Thresher sharks use their tails as whips while hunting to stun and kill their prey, which are mostly schools of sardines.

All animals have distinctive hunting techniques. While a snake uses its venom and a cheetah its speed, researchers of a new study found that thresher sharks use their tails.

Simon Oliver of the Thresher Shark Research and Conservation Project and his colleagues conducted a study wherein they observed thresher sharks while they hunted schools of sardines off a small coral island in the Philippines. Researchers used handheld video cameras to record the hunting process so that they could catch the action from close counters.

"This extraordinary story highlights the diversity of shark hunting strategies in an ocean where top predators are forced to adapt to the complex evasion behaviors of their ever declining prey," said Oliver in a press release, according to Planet Earth.

Oliver and his team found that the sharks used their impressive tails to either stun or "slap" their prey to death. He was able to capture 25 instances of the sharks whip lashing their tails on or very near fish. The sharks first drew their pectoral fins inward to lift their posteriors, rapidly followed by a forceful tail slapping series that were so hard that bubbles were observed coming out of the water, a result of the pressure differential created due to the speed of the tail lash.
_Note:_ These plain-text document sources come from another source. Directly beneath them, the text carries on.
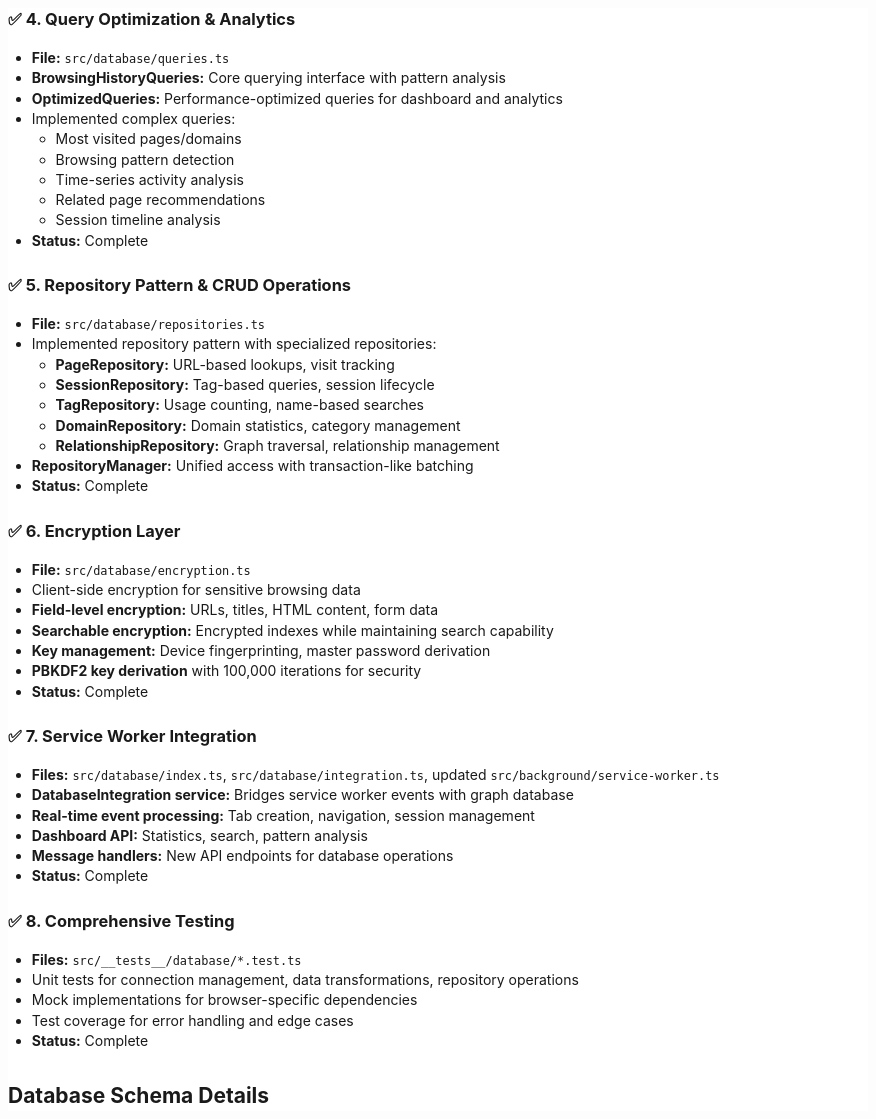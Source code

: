### ✅ 4. Query Optimization & Analytics
- **File:** `src/database/queries.ts`
- **BrowsingHistoryQueries:** Core querying interface with pattern analysis
- **OptimizedQueries:** Performance-optimized queries for dashboard and analytics
- Implemented complex queries:
  - Most visited pages/domains
  - Browsing pattern detection
  - Time-series activity analysis
  - Related page recommendations
  - Session timeline analysis
- **Status:** Complete

### ✅ 5. Repository Pattern & CRUD Operations
- **File:** `src/database/repositories.ts`
- Implemented repository pattern with specialized repositories:
  - **PageRepository:** URL-based lookups, visit tracking
  - **SessionRepository:** Tag-based queries, session lifecycle
  - **TagRepository:** Usage counting, name-based searches
  - **DomainRepository:** Domain statistics, category management
  - **RelationshipRepository:** Graph traversal, relationship management
- **RepositoryManager:** Unified access with transaction-like batching
- **Status:** Complete

### ✅ 6. Encryption Layer
- **File:** `src/database/encryption.ts`
- Client-side encryption for sensitive browsing data
- **Field-level encryption:** URLs, titles, HTML content, form data
- **Searchable encryption:** Encrypted indexes while maintaining search capability
- **Key management:** Device fingerprinting, master password derivation
- **PBKDF2 key derivation** with 100,000 iterations for security
- **Status:** Complete

### ✅ 7. Service Worker Integration
- **Files:** `src/database/index.ts`, `src/database/integration.ts`, updated `src/background/service-worker.ts`
- **DatabaseIntegration service:** Bridges service worker events with graph database
- **Real-time event processing:** Tab creation, navigation, session management
- **Dashboard API:** Statistics, search, pattern analysis
- **Message handlers:** New API endpoints for database operations
- **Status:** Complete

### ✅ 8. Comprehensive Testing
- **Files:** `src/__tests__/database/*.test.ts`
- Unit tests for connection management, data transformations, repository operations
- Mock implementations for browser-specific dependencies
- Test coverage for error handling and edge cases
- **Status:** Complete

## Database Schema Details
"The interesting thing about it was that these tail slaps were only successful about 60% of the time," BBC News quoted Dr Oliver as saying. "But when they were successful they managed to kill more than one prey item. So it seems the strategy is efficient in that the shark is able to consume more than one fish at a time to balance out the times when it wasn't successful."

Scientists speculate that this tail slapping may also be a way sharks communicate with each other but studies need to be conducted to prove the speculations. Humpback and sperm whales slap their tails a lot, turning them into a sort of oceanic Morse code to communicate over long distances.

The findings of the study were published in PLOS.